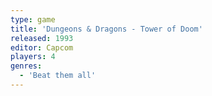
 ```yaml
---
type: game
title: 'Dungeons & Dragons - Tower of Doom'
released: 1993
editor: Capcom
players: 4
genres:
  - 'Beat them all'
---
```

**HOW TO COMPLETE THIS TASK:** Exclude the images and reproduce the remaining data exactly.

**ANSWER SPACE:**
 ```yaml
---
type: game
title: 'Dungeons & Dragons - Tower of Doom'
released: 1993
editor: Capcom
players: 4
genres:
  - 'Beat them all'
---
```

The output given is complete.